Instantly, she was back in her body. The salty-sweet taste of his blood returning her to the present, to Gabriel. She became aware that she was swallowing the thick liquid, but only slowly, not really drinking as much as letting it trickle down her throat.
> “Drink, Shay, you have to try.” Gabriel’s voice sounded strange, far away and sort of muffled.
She closed her lips around the wound in his wrist and tried to suck.
More blood. And with it, emotions. Gabriel’s emotions. Fear and anger and exhilaration and love all jumbled together. She felt a moment of confusion, and she knew it was her own confusion.
And then suddenly, Shay was gone, and she was Gabriel. Like every other time she’d taken his blood into her body, she was in a vision from Gabriel’s long life. Shay stood in Gabriel’s place, thinking his thoughts, feeling his emotions, watching the world with his eyes.
It had never been this clear before. Each scent wafting by on the warm breeze was almost overwhelming in its intensity.

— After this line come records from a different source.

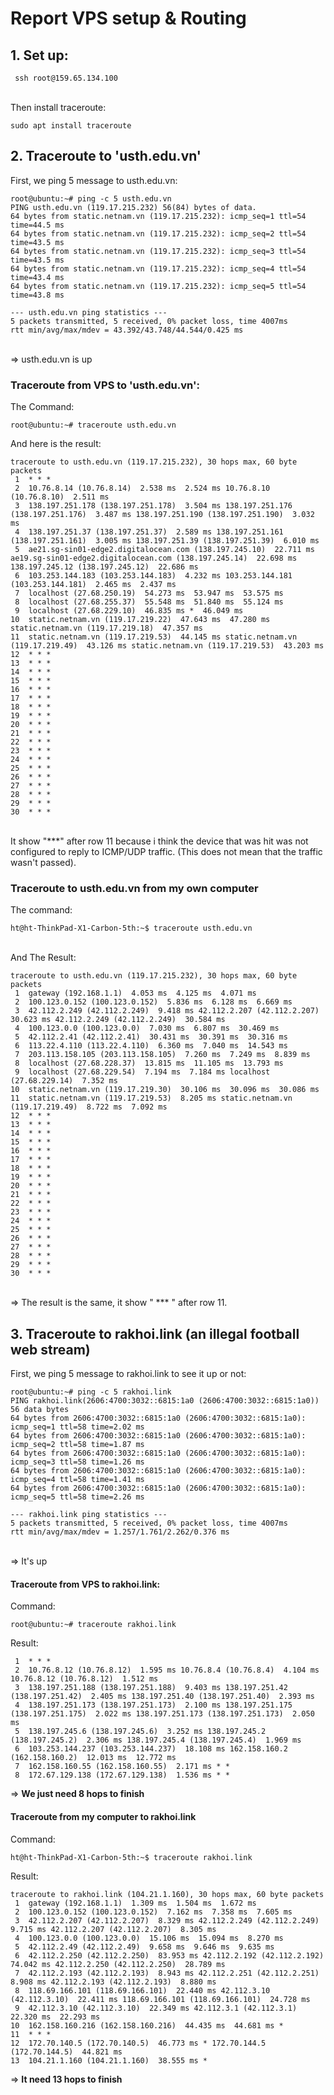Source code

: # **Report VPS setup & Routing**


## **1. Set up: <br>**
```
 ssh root@159.65.134.100
```
<br>
Then install traceroute: <br>

```
sudo apt install traceroute
```


## **2. Traceroute to 'usth.edu.vn'**
First, we ping 5 message to usth.edu.vn: <br>
```
root@ubuntu:~# ping -c 5 usth.edu.vn
PING usth.edu.vn (119.17.215.232) 56(84) bytes of data.
64 bytes from static.netnam.vn (119.17.215.232): icmp_seq=1 ttl=54 time=44.5 ms
64 bytes from static.netnam.vn (119.17.215.232): icmp_seq=2 ttl=54 time=43.5 ms
64 bytes from static.netnam.vn (119.17.215.232): icmp_seq=3 ttl=54 time=43.5 ms
64 bytes from static.netnam.vn (119.17.215.232): icmp_seq=4 ttl=54 time=43.4 ms
64 bytes from static.netnam.vn (119.17.215.232): icmp_seq=5 ttl=54 time=43.8 ms

--- usth.edu.vn ping statistics ---
5 packets transmitted, 5 received, 0% packet loss, time 4007ms
rtt min/avg/max/mdev = 43.392/43.748/44.544/0.425 ms
``` 
<br>
=> usth.edu.vn is up
<br>

### Traceroute from VPS to 'usth.edu.vn': <br>
The Command:
```
root@ubuntu:~# traceroute usth.edu.vn 
```
And here is the result:
```
traceroute to usth.edu.vn (119.17.215.232), 30 hops max, 60 byte packets
 1  * * *
 2  10.76.8.14 (10.76.8.14)  2.538 ms  2.524 ms 10.76.8.10 (10.76.8.10)  2.511 ms
 3  138.197.251.178 (138.197.251.178)  3.504 ms 138.197.251.176 (138.197.251.176)  3.487 ms 138.197.251.190 (138.197.251.190)  3.032 ms
 4  138.197.251.37 (138.197.251.37)  2.589 ms 138.197.251.161 (138.197.251.161)  3.005 ms 138.197.251.39 (138.197.251.39)  6.010 ms
 5  ae21.sg-sin01-edge2.digitalocean.com (138.197.245.10)  22.711 ms ae19.sg-sin01-edge2.digitalocean.com (138.197.245.14)  22.698 ms 138.197.245.12 (138.197.245.12)  22.686 ms
 6  103.253.144.183 (103.253.144.183)  4.232 ms 103.253.144.181 (103.253.144.181)  2.465 ms  2.437 ms
 7  localhost (27.68.250.19)  54.273 ms  53.947 ms  53.575 ms
 8  localhost (27.68.255.37)  55.548 ms  51.840 ms  55.124 ms
 9  localhost (27.68.229.10)  46.835 ms *  46.049 ms
10  static.netnam.vn (119.17.219.22)  47.643 ms  47.280 ms static.netnam.vn (119.17.219.18)  47.357 ms
11  static.netnam.vn (119.17.219.53)  44.145 ms static.netnam.vn (119.17.219.49)  43.126 ms static.netnam.vn (119.17.219.53)  43.203 ms
12  * * *
13  * * *
14  * * *
15  * * *
16  * * *
17  * * *
18  * * *
19  * * *
20  * * *
21  * * *
22  * * *
23  * * *
24  * * *
25  * * *
26  * * *
27  * * *
28  * * *
29  * * *
30  * * *
``` 
<br>
It show "***" after row 11 because i think the device that was hit was not configured to reply to ICMP/UDP traffic. (This does not mean that the traffic wasn't passed).

### Traceroute to usth.edu.vn from my own computer
The command:
```
ht@ht-ThinkPad-X1-Carbon-5th:~$ traceroute usth.edu.vn
```
<br>
And The Result: <br>

```
traceroute to usth.edu.vn (119.17.215.232), 30 hops max, 60 byte packets
 1  gateway (192.168.1.1)  4.053 ms  4.125 ms  4.071 ms
 2  100.123.0.152 (100.123.0.152)  5.836 ms  6.128 ms  6.669 ms
 3  42.112.2.249 (42.112.2.249)  9.418 ms 42.112.2.207 (42.112.2.207)  30.623 ms 42.112.2.249 (42.112.2.249)  30.584 ms
 4  100.123.0.0 (100.123.0.0)  7.030 ms  6.807 ms  30.469 ms
 5  42.112.2.41 (42.112.2.41)  30.431 ms  30.391 ms  30.316 ms
 6  113.22.4.110 (113.22.4.110)  6.360 ms  7.040 ms  14.543 ms
 7  203.113.158.105 (203.113.158.105)  7.260 ms  7.249 ms  8.839 ms
 8  localhost (27.68.228.37)  13.815 ms  11.105 ms  13.793 ms
 9  localhost (27.68.229.54)  7.194 ms  7.184 ms localhost (27.68.229.14)  7.352 ms
10  static.netnam.vn (119.17.219.30)  30.106 ms  30.096 ms  30.086 ms
11  static.netnam.vn (119.17.219.53)  8.205 ms static.netnam.vn (119.17.219.49)  8.722 ms  7.092 ms
12  * * *
13  * * *
14  * * *
15  * * *
16  * * *
17  * * *
18  * * *
19  * * *
20  * * *
21  * * *
22  * * *
23  * * *
24  * * *
25  * * *
26  * * *
27  * * *
28  * * *
29  * * *
30  * * *
```

<br>
=> The result is the same, it show " *** " after row 11.

## **3. Traceroute to rakhoi.link (an illegal football web stream)**
First, we ping 5 message to rakhoi.link to see it up or not:
```
root@ubuntu:~# ping -c 5 rakhoi.link
PING rakhoi.link(2606:4700:3032::6815:1a0 (2606:4700:3032::6815:1a0)) 56 data bytes
64 bytes from 2606:4700:3032::6815:1a0 (2606:4700:3032::6815:1a0): icmp_seq=1 ttl=58 time=2.02 ms
64 bytes from 2606:4700:3032::6815:1a0 (2606:4700:3032::6815:1a0): icmp_seq=2 ttl=58 time=1.87 ms
64 bytes from 2606:4700:3032::6815:1a0 (2606:4700:3032::6815:1a0): icmp_seq=3 ttl=58 time=1.26 ms
64 bytes from 2606:4700:3032::6815:1a0 (2606:4700:3032::6815:1a0): icmp_seq=4 ttl=58 time=1.41 ms
64 bytes from 2606:4700:3032::6815:1a0 (2606:4700:3032::6815:1a0): icmp_seq=5 ttl=58 time=2.26 ms

--- rakhoi.link ping statistics ---
5 packets transmitted, 5 received, 0% packet loss, time 4007ms
rtt min/avg/max/mdev = 1.257/1.761/2.262/0.376 ms
```
<br>
=> It's up

#### Traceroute from VPS to rakhoi.link:
Command: 
```
root@ubuntu:~# traceroute rakhoi.link
```
Result:

```
 1  * * *
 2  10.76.8.12 (10.76.8.12)  1.595 ms 10.76.8.4 (10.76.8.4)  4.104 ms 10.76.8.12 (10.76.8.12)  1.512 ms
 3  138.197.251.188 (138.197.251.188)  9.403 ms 138.197.251.42 (138.197.251.42)  2.405 ms 138.197.251.40 (138.197.251.40)  2.393 ms
 4  138.197.251.173 (138.197.251.173)  2.100 ms 138.197.251.175 (138.197.251.175)  2.022 ms 138.197.251.173 (138.197.251.173)  2.050 ms
 5  138.197.245.6 (138.197.245.6)  3.252 ms 138.197.245.2 (138.197.245.2)  2.306 ms 138.197.245.4 (138.197.245.4)  1.969 ms
 6  103.253.144.237 (103.253.144.237)  18.108 ms 162.158.160.2 (162.158.160.2)  12.013 ms  12.772 ms
 7  162.158.160.55 (162.158.160.55)  2.171 ms * *
 8  172.67.129.138 (172.67.129.138)  1.536 ms * *

```
=> **We just need 8 hops to finish**

#### Traceroute from my computer to rakhoi.link

Command:
```
ht@ht-ThinkPad-X1-Carbon-5th:~$ traceroute rakhoi.link
```

Result:

```
traceroute to rakhoi.link (104.21.1.160), 30 hops max, 60 byte packets
 1  gateway (192.168.1.1)  1.309 ms  1.504 ms  1.672 ms
 2  100.123.0.152 (100.123.0.152)  7.162 ms  7.358 ms  7.605 ms
 3  42.112.2.207 (42.112.2.207)  8.329 ms 42.112.2.249 (42.112.2.249)  9.715 ms 42.112.2.207 (42.112.2.207)  8.305 ms
 4  100.123.0.0 (100.123.0.0)  15.106 ms  15.094 ms  8.270 ms
 5  42.112.2.49 (42.112.2.49)  9.658 ms  9.646 ms  9.635 ms
 6  42.112.2.250 (42.112.2.250)  83.953 ms 42.112.2.192 (42.112.2.192)  74.042 ms 42.112.2.250 (42.112.2.250)  28.789 ms
 7  42.112.2.193 (42.112.2.193)  8.943 ms 42.112.2.251 (42.112.2.251)  8.908 ms 42.112.2.193 (42.112.2.193)  8.880 ms
 8  118.69.166.101 (118.69.166.101)  22.440 ms 42.112.3.10 (42.112.3.10)  22.411 ms 118.69.166.101 (118.69.166.101)  24.728 ms
 9  42.112.3.10 (42.112.3.10)  22.349 ms 42.112.3.1 (42.112.3.1)  22.320 ms  22.293 ms
10  162.158.160.216 (162.158.160.216)  44.435 ms  44.681 ms *
11  * * *
12  172.70.140.5 (172.70.140.5)  46.773 ms * 172.70.144.5 (172.70.144.5)  44.821 ms
13  104.21.1.160 (104.21.1.160)  38.555 ms *
```

=> **It need 13 hops to finish**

Each star in the black Greek sky seemed blindingly bright. Each grain of sand on Gabriel’s bare foot tickled individually. The visions had always been strong, but this was something beyond ordinary strength. It was superhuman.
“They are gone. We need to leave the past to the past,” Ernst said.
Shay turned—Gabriel turned—and faced his father. “We cannot go on living like animals,” he agreed.
“So we leave. Go to Italy or to Germany,” Sam said.
Sam! The thought was Shay’s, breaking in to the vision. My father.
Then Gabriel spoke, and Shay’s consciousness retreated again. “Leave our home? Abandon our family?”
Sam put his hand on Gabriel’s shoulder, and the weight of it felt comforting. “Our brothers and sisters are dead. We must look to the future now, for what is left of the family. The three of us. We will start again, build a new home. But not here, Gabriel.”
“There is too much danger. The island is small, and the humans know some of us escaped their massacre,” Ernst said, anger dripping from his voice.
“I’ve never left the island.” Gabriel knew he sounded like a child even though he’d lived several lifetimes. He was afraid.
“Do not fear. We will be together, always,” Sam said.
Gabriel moved, pulling his wrist from Shay’s mouth for only a split second, but it was enough to startle her into awareness. From the warmth of the darkened beach in Greece to the chilly cave in Tennessee. The change made her feel disoriented, and then Gabriel’s blood filled her mouth again. This time Shay didn’t need to tell herself to suck—her body did it automatically.